Source data:

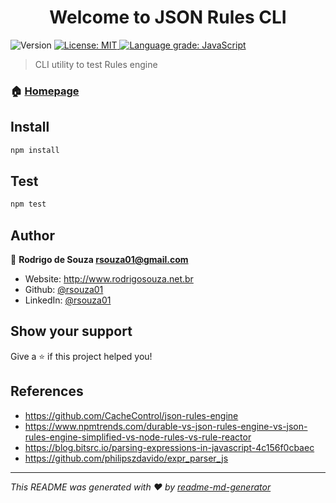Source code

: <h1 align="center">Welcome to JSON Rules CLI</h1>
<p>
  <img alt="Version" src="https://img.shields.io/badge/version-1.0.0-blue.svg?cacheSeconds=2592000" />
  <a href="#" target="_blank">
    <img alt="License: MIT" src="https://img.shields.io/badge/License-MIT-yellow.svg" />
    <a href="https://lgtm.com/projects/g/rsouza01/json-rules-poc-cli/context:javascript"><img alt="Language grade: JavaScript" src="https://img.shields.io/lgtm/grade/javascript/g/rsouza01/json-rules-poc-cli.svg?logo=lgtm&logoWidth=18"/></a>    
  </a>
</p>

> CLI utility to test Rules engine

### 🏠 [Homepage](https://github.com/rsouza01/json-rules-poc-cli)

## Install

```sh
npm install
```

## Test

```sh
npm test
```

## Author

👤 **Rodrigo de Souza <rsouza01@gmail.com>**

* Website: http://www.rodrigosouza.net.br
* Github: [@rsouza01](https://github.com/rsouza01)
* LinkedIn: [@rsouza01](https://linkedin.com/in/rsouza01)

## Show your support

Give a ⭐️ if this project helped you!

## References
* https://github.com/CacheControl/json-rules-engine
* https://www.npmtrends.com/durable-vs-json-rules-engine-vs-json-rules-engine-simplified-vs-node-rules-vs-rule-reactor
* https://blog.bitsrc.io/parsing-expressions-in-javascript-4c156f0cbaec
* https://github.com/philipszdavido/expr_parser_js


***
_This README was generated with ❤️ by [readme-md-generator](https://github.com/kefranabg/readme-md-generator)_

Task requirements:
Search the listing above for the string "badge". Copy every line that contains it.

Your solution:
  <img alt="Version" src="https://img.shields.io/badge/version-1.0.0-blue.svg?cacheSeconds=2592000" />
    <img alt="License: MIT" src="https://img.shields.io/badge/License-MIT-yellow.svg" />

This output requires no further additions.